Sidewinder: Greater consideration for others

While mayor claims city has had success locating homeless people into market rentals, few, if any, have left the neighbourhood.

Maple Ridge council, with plenty of help from the federal and provincial governments, and B.C. Supreme Court, have painted themselves and residents into a corner regarding homelessness.

The latest proposal calls for a purpose-built facility to be constructed on the city’s recently purchased property at 21375 Lougheed Highway.

The downtown temporary homeless shelter will be relocated at that site while the new facility is built.

The current homeless facility provides shelter for drug addicts, alcoholics and people suffering from mental illnesses.

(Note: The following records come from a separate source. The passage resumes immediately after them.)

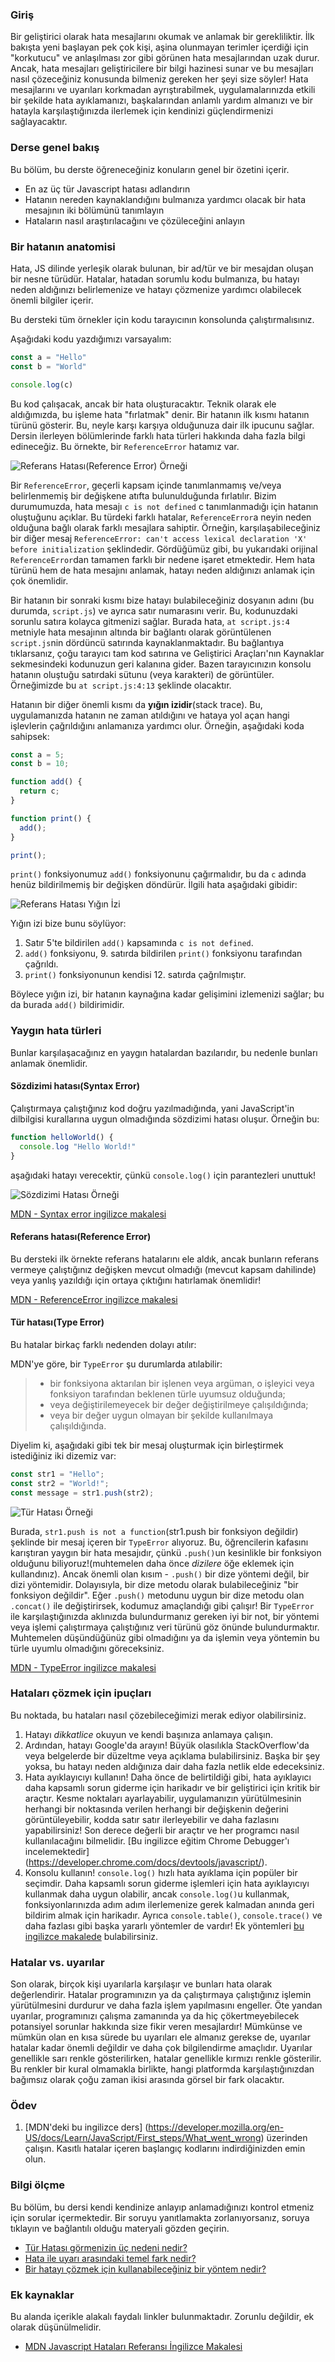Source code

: ### Giriş

Bir geliştirici olarak hata mesajlarını okumak ve anlamak bir gerekliliktir. İlk bakışta yeni başlayan pek çok kişi, aşina olunmayan terimler içerdiği için "korkutucu" ve anlaşılması zor gibi görünen hata mesajlarından uzak durur. Ancak, hata mesajları geliştiricilere bir bilgi hazinesi sunar ve bu mesajları nasıl çözeceğiniz konusunda bilmeniz gereken her şeyi size söyler! Hata mesajlarını ve uyarıları korkmadan ayrıştırabilmek, uygulamalarınızda etkili bir şekilde hata ayıklamanızı, başkalarından anlamlı yardım almanızı ve bir hatayla karşılaştığınızda ilerlemek için kendinizi güçlendirmenizi sağlayacaktır.

### Derse genel bakış

Bu bölüm, bu derste öğreneceğiniz konuların genel bir özetini içerir.

-   En az üç tür Javascript hatası adlandırın
-   Hatanın nereden kaynaklandığını bulmanıza yardımcı olacak bir hata mesajının iki bölümünü tanımlayın
-   Hataların nasıl araştırılacağını ve çözüleceğini anlayın

### Bir hatanın anatomisi

Hata, JS dilinde yerleşik olarak bulunan, bir ad/tür ve bir mesajdan oluşan bir nesne türüdür. Hatalar, hatadan sorumlu kodu bulmanıza, bu hatayı neden aldığınızı belirlemenize ve hatayı çözmenize yardımcı olabilecek önemli bilgiler içerir. 

<div class="lesson-note lesson-note--tip" markdown=1>
  Bu dersteki tüm örnekler için kodu tarayıcının konsolunda çalıştırmalısınız.
</div>

Aşağıdaki kodu yazdığımızı varsayalım:

```javascript
const a = "Hello"
const b = "World"

console.log(c)
```

Bu kod çalışacak, ancak bir hata oluşturacaktır. Teknik olarak ele aldığımızda, bu işleme hata "fırlatmak" denir. Bir hatanın ilk kısmı hatanın türünü gösterir. Bu, neyle karşı karşıya olduğunuza dair ilk ipucunu sağlar. Dersin ilerleyen bölümlerinde farklı hata türleri hakkında daha fazla bilgi edineceğiz. Bu örnekte, bir `ReferenceError` hatamız var.

![Referans Hatası(Reference Error) Örneği](https://cdn.statically.io/gh/TheOdinProject/curriculum/175b5ef2a1b4758a7b75f4ef43d7e27203e5707b/foundations/javascript_basics/understanding_errors/imgs/00.png)

Bir `ReferenceError`, geçerli kapsam içinde tanımlanmamış ve/veya belirlenmemiş bir değişkene atıfta bulunulduğunda fırlatılır. Bizim durumumuzda, hata mesajı `c is not defined` c tanımlanmadığı için hatanın oluştuğunu açıklar. Bu türdeki farklı hatalar, `ReferenceError`a neyin neden olduğuna bağlı olarak farklı mesajlara sahiptir. Örneğin, karşılaşabileceğiniz bir diğer mesaj `ReferenceError: can't access lexical declaration 'X' before initialization` şeklindedir. Gördüğümüz gibi, bu yukarıdaki orijinal `ReferenceError`dan tamamen farklı bir nedene işaret etmektedir. Hem hata türünü hem de hata mesajını anlamak, hatayı neden aldığınızı anlamak için çok önemlidir.

Bir hatanın bir sonraki kısmı bize hatayı bulabileceğiniz dosyanın adını (bu durumda, `script.js`) ve ayrıca satır numarasını verir. Bu, kodunuzdaki sorunlu satıra kolayca gitmenizi sağlar. Burada hata, `at script.js:4` metniyle hata mesajının altında bir bağlantı olarak görüntülenen `script.js`nin dördüncü satırında kaynaklanmaktadır. Bu bağlantıya tıklarsanız, çoğu tarayıcı tam kod satırına ve Geliştirici Araçları'nın Kaynaklar sekmesindeki kodunuzun geri kalanına gider. Bazen tarayıcınızın konsolu hatanın oluştuğu satırdaki sütunu (veya karakteri) de görüntüler. Örneğimizde bu `at script.js:4:13` şeklinde olacaktır.

Hatanın bir diğer önemli kısmı da **yığın izidir**(stack trace). Bu, uygulamanızda hatanın ne zaman atıldığını ve hataya yol açan hangi işlevlerin çağrıldığını anlamanıza yardımcı olur. Örneğin, aşağıdaki koda sahipsek: 

```javascript
const a = 5;
const b = 10;

function add() {
  return c;
}

function print() {
  add();
}

print();
```

`print()` fonksiyonumuz `add()` fonksiyonunu çağırmalıdır, bu da `c` adında henüz bildirilmemiş bir değişken döndürür. İlgili hata aşağıdaki gibidir:

![Referans Hatası Yığın İzi](https://cdn.statically.io/gh/TheOdinProject/curriculum/284f0cdc998be7e4751e29e8458323ad5d320303/foundations/javascript_basics/understanding_errors/imgs/01.png)

Yığın izi bize bunu söylüyor:

1.  Satır 5'te bildirilen `add()` kapsamında `c is not defined`.
2.  `add()` fonksiyonu, 9. satırda bildirilen `print()` fonksiyonu tarafından çağrıldı.
3.  `print()` fonksiyonunun kendisi 12. satırda çağrılmıştır.

Böylece yığın izi, bir hatanın kaynağına kadar gelişimini izlemenizi sağlar; bu da burada `add()` bildirimidir.

### Yaygın hata türleri

Bunlar karşılaşacağınız en yaygın hatalardan bazılarıdır, bu nedenle bunları anlamak önemlidir.

#### Sözdizimi hatası(Syntax Error)

Çalıştırmaya çalıştığınız kod doğru yazılmadığında, yani JavaScript'in dilbilgisi kurallarına uygun olmadığında sözdizimi hatası oluşur. Örneğin bu:

```javascript
function helloWorld() {
  console.log "Hello World!"
}
```

aşağıdaki hatayı verecektir, çünkü `console.log()` için parantezleri unuttuk!

![Sözdizimi Hatası Örneği](https://cdn.statically.io/gh/TheOdinProject/curriculum/284f0cdc998be7e4751e29e8458323ad5d320303/foundations/javascript_basics/understanding_errors/imgs/02.png)

[MDN - Syntax error ingilizce makalesi](https://developer.mozilla.org/en-US/docs/Web/JavaScript/Reference/Global_Objects/SyntaxError)

#### Referans hatası(Reference Error)

Bu dersteki ilk örnekte referans hatalarını ele aldık, ancak bunların referans vermeye çalıştığınız değişken mevcut olmadığı (mevcut kapsam dahilinde) veya yanlış yazıldığı için ortaya çıktığını hatırlamak önemlidir!

[MDN - ReferenceError ingilizce makalesi](https://developer.mozilla.org/en-US/docs/Web/JavaScript/Reference/Global_Objects/ReferenceError)

#### Tür hatası(Type Error)

Bu hatalar birkaç farklı nedenden dolayı atılır:

MDN'ye göre, bir `TypeError` şu durumlarda atılabilir:

> -   bir fonksiyona aktarılan bir işlenen veya argüman, o işleyici veya fonksiyon tarafından beklenen türle uyumsuz olduğunda;
> -   veya değiştirilemeyecek bir değer değiştirilmeye çalışıldığında;
> -   veya bir değer uygun olmayan bir şekilde kullanılmaya çalışıldığında.

Diyelim ki, aşağıdaki gibi tek bir mesaj oluşturmak için birleştirmek istediğiniz iki dizemiz var:

```javascript
const str1 = "Hello";
const str2 = "World!";
const message = str1.push(str2);
```

![Tür Hatası Örneği](https://cdn.statically.io/gh/TheOdinProject/curriculum/4ed59981b4ce2c60b5b83bf7415d3127b61821f5/foundations/javascript_basics/understanding_errors/imgs/03.png)

Burada, `str1.push is not a function`(str1.push bir fonksiyon değildir) şeklinde bir mesaj içeren bir `TypeError` alıyoruz. Bu, öğrencilerin kafasını karıştıran yaygın bir hata mesajıdır, çünkü `.push()`un kesinlikle bir fonksiyon olduğunu biliyoruz!(muhtemelen daha önce _dizilere_ öğe eklemek için kullandınız). Ancak önemli olan kısım - `.push()` bir dize yöntemi değil, bir dizi yöntemidir. Dolayısıyla, bir dize metodu olarak bulabileceğiniz "bir fonksiyon değildir". Eğer `.push()` metodunu uygun bir dize metodu olan `.concat()` ile değiştirirsek, kodumuz amaçlandığı gibi çalışır! Bir `TypeError` ile karşılaştığınızda aklınızda bulundurmanız gereken iyi bir not, bir yöntemi veya işlemi çalıştırmaya çalıştığınız veri türünü göz önünde bulundurmaktır. Muhtemelen düşündüğünüz gibi olmadığını ya da işlemin veya yöntemin bu türle uyumlu olmadığını göreceksiniz.

[MDN - TypeError ingilizce makalesi](https://developer.mozilla.org/en-US/docs/Web/JavaScript/Reference/Global_Objects/TypeError)

### Hataları çözmek için ipuçları

Bu noktada, bu hataları nasıl çözebileceğimizi merak ediyor olabilirsiniz.

1.  Hatayı *dikkatlice* okuyun ve kendi başınıza anlamaya çalışın.
2.  Ardından, hatayı Google'da arayın! Büyük olasılıkla StackOverflow'da veya belgelerde bir düzeltme veya açıklama bulabilirsiniz. Başka bir şey yoksa, bu hatayı neden aldığınıza dair daha fazla netlik elde edeceksiniz.
3.  Hata ayıklayıcıyı kullanın! Daha önce de belirtildiği gibi, hata ayıklayıcı daha kapsamlı sorun giderme için harikadır ve bir geliştirici için kritik bir araçtır. Kesme noktaları ayarlayabilir, uygulamanızın yürütülmesinin herhangi bir noktasında verilen herhangi bir değişkenin değerini görüntüleyebilir, kodda satır satır ilerleyebilir ve daha fazlasını yapabilirsiniz! Son derece değerli bir araçtır ve her programcı nasıl kullanılacağını bilmelidir. [Bu ingilizce eğitim Chrome Debugger'ı incelemektedir] (https://developer.chrome.com/docs/devtools/javascript/).
4.  Konsolu kullanın! `console.log()` hızlı hata ayıklama için popüler bir seçimdir. Daha kapsamlı sorun giderme işlemleri için hata ayıklayıcıyı kullanmak daha uygun olabilir, ancak `console.log()`u kullanmak, fonksiyonlarınızda adım adım ilerlemenize gerek kalmadan anında geri bildirim almak için harikadır. Ayrıca `console.table()`, `console.trace()` ve daha fazlası gibi başka yararlı yöntemler de vardır! Ek yöntemleri [bu ingilizce makalede](https://www.w3schools.com/jsref/obj_console.asp) bulabilirsiniz.

### Hatalar vs. uyarılar

Son olarak, birçok kişi uyarılarla karşılaşır ve bunları hata olarak değerlendirir. Hatalar programınızın ya da çalıştırmaya çalıştığınız işlemin yürütülmesini durdurur ve daha fazla işlem yapılmasını engeller. Öte yandan uyarılar, programınızı çalışma zamanında ya da hiç çökertmeyebilecek potansiyel sorunlar hakkında size fikir veren mesajlardır! Mümkünse ve mümkün olan en kısa sürede bu uyarıları ele almanız gerekse de, uyarılar hatalar kadar önemli değildir ve daha çok bilgilendirme amaçlıdır. Uyarılar genellikle sarı renkle gösterilirken, hatalar genellikle kırmızı renkle gösterilir. Bu renkler bir kural olmamakla birlikte, hangi platformda karşılaştığınızdan bağımsız olarak çoğu zaman ikisi arasında görsel bir fark olacaktır.

### Ödev

<div class="lesson-content__panel" markdown="1">

1.  [MDN'deki bu ingilizce ders] (https://developer.mozilla.org/en-US/docs/Learn/JavaScript/First_steps/What_went_wrong) üzerinden çalışın. Kasıtlı hatalar içeren başlangıç kodlarını indirdiğinizden emin olun.
</div>

### Bilgi ölçme

Bu bölüm, bu dersi kendi kendinize anlayıp anlamadığınızı kontrol etmeniz için sorular içermektedir. Bir soruyu yanıtlamakta zorlanıyorsanız, soruya tıklayın ve bağlantılı olduğu materyali gözden geçirin.

-   [Tür Hatası görmenizin üç nedeni nedir?](#type-error)
-   [Hata ile uyarı arasındaki temel fark nedir?](#errors-vs-warnings)
-   [Bir hatayı çözmek için kullanabileceğiniz bir yöntem nedir?](#tips-for-resolving-errors)

### Ek kaynaklar

Bu alanda içerikle alakalı faydalı linkler bulunmaktadır. Zorunlu değildir, ek olarak düşünülmelidir.

-   [MDN Javascript Hataları Referansı İngilizce Makalesi](https://developer.mozilla.org/en-US/docs/Web/JavaScript/Reference/Errors)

Operating as a low-barrier model, the shelter does little or nothing to discourage the use of drugs or alcohol by its occupants.

Since its inception, there has been a litany of complaints from downtown businesses and neighbouring residents that the residents of the shelter, as well as those at the Salvation Army Ridge Meadows Ministries are behaving in a totally unacceptable manner.

This has resulted in the attendance of RCMP, the fire department, ambulance services and, too frequently, the coroner, at the shelter and in the surrounding neighbourhood.

Discarded needles and condoms and other drug paraphernalia are found on a daily basis on the lawns and private property of apartment buildings and other nearby residences.

The outer stairwells of apartment buildings and other obscure nooks and crannies are utilized as shooting galleries and outdoor toilets, thus becoming highly visible examples of the failure of low-barrier and harm reduction models.

While Mayor Nicole Read claims the city has had some success in locating a number of formerly homeless people into market rentals, few, if any, of these people have left the neighbourhood, which is plagued by drugs, crime and prostitution.

If the current modus operandi of the low-barrier model homeless shelter is any indication of how the purpose-built facility would operate, council and the provincial housing authorities are going to find themselves in a pitched battle with area residents and voters.

If the purpose-built facility has any hope of achieving success and assisting alcoholics and addicts on the road to recovery, the plan has to be based on zero tolerance.

Placing practicing drunks and drug addicts in the same facility as people struggling to find their way will produce only failure, and social catastrophe for the entire community.

In a recent statement, Mayor Read alluded to the possible necessity of more than one facility to deal with homelessness, a direction that should be examined because it offers greater hope for the homeless.

The proposal for 21375 Lougheed Highway deserves to be heard at a public hearing, at which time residents can demand conditions and monitoring to ensure that conditions are met. The monitoring of any conditions imposed cannot be left to good will or simple trust.

The operators of any homeless shelter or recovery facility must be held accountable to ensure strict adherence to any of the community imposed conditions.

Four or more years ago, a spokesperson for one recovery facility built on city-owned land in the downtown area stated that it would operate on a zero-tolerance basis, but that didn’t last long. Maple Ridge doesn’t need another failure of this nature.

If we are to have a separate low-barrier facility to house those who shun treatment, a stricter monitoring process must be employed. Police should be urged to arrest and process anybody they find engaged in the drug trade and provincial courts should be encouraged to send convicted offenders to jail.

The businesses and residents of the immediate neighbourhood of the Salvation Army and the temporary homeless shelter have suffered long enough. Council must now do its job and begin to give greater consideration to people other than just the homeless.


Sandy Macdougall is a retired journalist and former city councillor.